The United States for example had a monopoly of the atomic bomb between 1945 and 1949. They could have used it to unleash the Third World War against the USSR that powerful forces in the US and British establishment had been preparing since 1943. But they did not, because US and European public opinion would have opposed them, because people  remembered very well what war meant, because the Soviet Union, the main power that defeated Hitler, had enormous prestige worldwide, because in half of Europe, France, Belgium, Italy and the Balkans, there were powerful, armed communist resistance movements and because De Gaulle would not turn against Russia.
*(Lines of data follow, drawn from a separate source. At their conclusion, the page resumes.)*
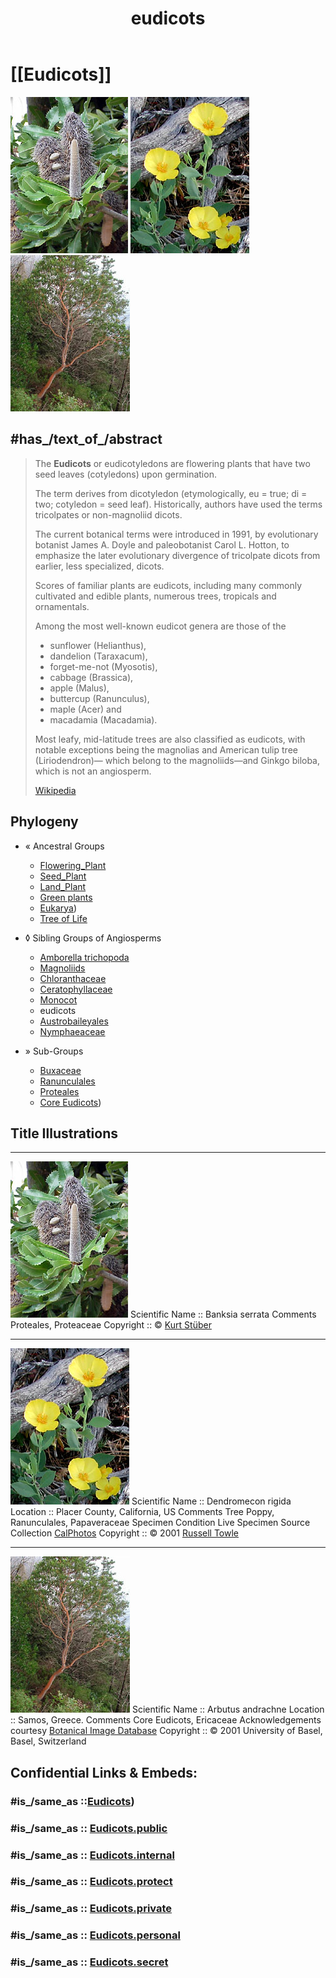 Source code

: ﻿---
aliases:
- Eudicot
- Tricolpate
- "non-magnoliid dicot"
title: eudicots
---

# [[Eudicots]]

![Banksia serrata](Eudicots/Banksia_serrata.jpg)  ![Dendromecon rigida, Tree Poppy](Eudicots/Dendromecon_rigida.jpg)  ![Arbutus_andrachne](Eudicots/Arbutus_andrachne.jpg) 

## #has_/text_of_/abstract 

> The **Eudicots** or eudicotyledons are flowering plants 
> that have two seed leaves (cotyledons) upon germination. 
> 
> The term derives from dicotyledon (etymologically, eu = true; di = two; cotyledon = seed leaf). 
> Historically, authors have used the terms tricolpates or non-magnoliid dicots. 
> 
> The current botanical terms were introduced in 1991, 
> by evolutionary botanist James A. Doyle and paleobotanist Carol L. Hotton, 
> to emphasize the later evolutionary divergence of tricolpate dicots 
> from earlier, less specialized, dicots.
>
> Scores of familiar plants are eudicots, including many commonly cultivated and edible plants, 
> numerous trees, tropicals and ornamentals. 
> 
> Among the most well-known eudicot genera are those of the 
> - sunflower (Helianthus), 
> - dandelion (Taraxacum), 
> - forget-me-not (Myosotis), 
> - cabbage (Brassica), 
> - apple (Malus), 
> - buttercup (Ranunculus), 
> - maple (Acer) and 
> - macadamia (Macadamia). 
> 
> Most leafy, mid-latitude trees are also classified as eudicots, 
> with notable exceptions being the magnolias and American tulip tree (Liriodendron)—
> which belong to the magnoliids—and Ginkgo biloba, which is not an angiosperm.
>
> [Wikipedia](https://en.wikipedia.org/wiki/Eudicots) 

## Phylogeny 

-   « Ancestral Groups  
    -   [Flowering_Plant](../Flowering_Plant.md)
    -   [Seed_Plant](../../Seed_Plant.md)
    -   [Land_Plant](../../../Land_Plant.md)
    -   [Green plants](../../../../Plants.md)
    -  [Eukarya](../../../../../Eukarya.md))
    -   [Tree of Life](../../../../../Tree_of_Life.md)

-   ◊ Sibling Groups of  Angiosperms
    -   [Amborella trichopoda](Amborella.md)
    -   [Magnoliids](Magnoliids.md)
    -   [Chloranthaceae](Chloranthaceae.md)
    -   [Ceratophyllaceae](Ceratophyllaceae.md)
    -   [Monocot](Monocot.md)
    -   eudicots
    -   [Austrobaileyales](Austrobaileyales.md)
    -   [Nymphaeaceae](Nymphaeaceae.md)

-   » Sub-Groups
    -   [Buxaceae](Eudicots/Buxaceae.md)
    -   [Ranunculales](Eudicots/Ranunculales.md)
    -   [Proteales](Eudicots/Proteales.md)
    -  [Core Eudicots](Eudicots/Core_Eudicots.md))

## Title Illustrations


---------------------------------------------------------------------
![Banksia serrata](Eudicots/Banksia_serrata.jpg) 
Scientific Name ::  Banksia serrata
Comments          Proteales, Proteaceae
Copyright ::         © [Kurt Stüber](http://www.biolib.de/) 

---------------------
![Dendromecon rigida, Tree Poppy](Eudicots/Dendromecon_rigida.jpg)
Scientific Name ::     Dendromecon rigida
Location ::           Placer County, California, US
Comments             Tree Poppy, Ranunculales, Papaveraceae
Specimen Condition   Live Specimen
Source Collection    [CalPhotos](http://calphotos.berkeley.edu/)
Copyright ::            © 2001 [Russell Towle](mailto:rtowle@neworld.net)

------------------------------------------------------------------------
![Arbutus_andrachne](Eudicots/Arbutus_andrachne.jpg) 
Scientific Name ::   Arbutus andrachne
Location ::         Samos, Greece.
Comments           Core Eudicots, Ericaceae
Acknowledgements   courtesy [Botanical Image Database](http://www.unibas.ch/botimage/)
Copyright ::          © 2001 University of Basel, Basel, Switzerland 


## Confidential Links & Embeds: 

### #is_/same_as ::[Eudicots](Eudicots.md)) 

### #is_/same_as :: [Eudicots.public](/_public/bio/bio~Domain/Eukarya/Plants/Land_Plant/Seed_Plant/Flowering_Plant/Eudicots.public.md) 

### #is_/same_as :: [Eudicots.internal](/_internal/bio/bio~Domain/Eukarya/Plants/Land_Plant/Seed_Plant/Flowering_Plant/Eudicots.internal.md) 

### #is_/same_as :: [Eudicots.protect](/_protect/bio/bio~Domain/Eukarya/Plants/Land_Plant/Seed_Plant/Flowering_Plant/Eudicots.protect.md) 

### #is_/same_as :: [Eudicots.private](/_private/bio/bio~Domain/Eukarya/Plants/Land_Plant/Seed_Plant/Flowering_Plant/Eudicots.private.md) 

### #is_/same_as :: [Eudicots.personal](/_personal/bio/bio~Domain/Eukarya/Plants/Land_Plant/Seed_Plant/Flowering_Plant/Eudicots.personal.md) 

### #is_/same_as :: [Eudicots.secret](/_secret/bio/bio~Domain/Eukarya/Plants/Land_Plant/Seed_Plant/Flowering_Plant/Eudicots.secret.md)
It was not the correlation of forces or the superiority of weapons: it was rather the “correlation of ideas” which decided the question of launching or not launching WWIII between 1945 and 1949. It was the same factor, that of ideas, which led the US armed forces to defeats in Vietnam, Afghanistan and Iran, and the Israeli army to defeat in Lebanon, in spite of overwhelming military superiority. 

 It is for that reason that we believe the absence today of any mass reactions to the escalation of NATO aggression in Eastern Europe, to and the terrible possibility of a destructive nuclear war in Europe as a whole, is a major factor which makes that outcome more likely. 

    1. War is a way out of the crisis

There is also a deeper reason in the systemic crisis of western capitalism, comparable to the big crises of the past and even worse, as it now has an ecological and technological dimension. A century ago, confronted with a crisis of comparable depth, western capitalism produced three answers: Keynesian Reform (Roosevelt), Fascism and War (Hitler), Revolution (Lenin and Mao). We must wait similar products now. 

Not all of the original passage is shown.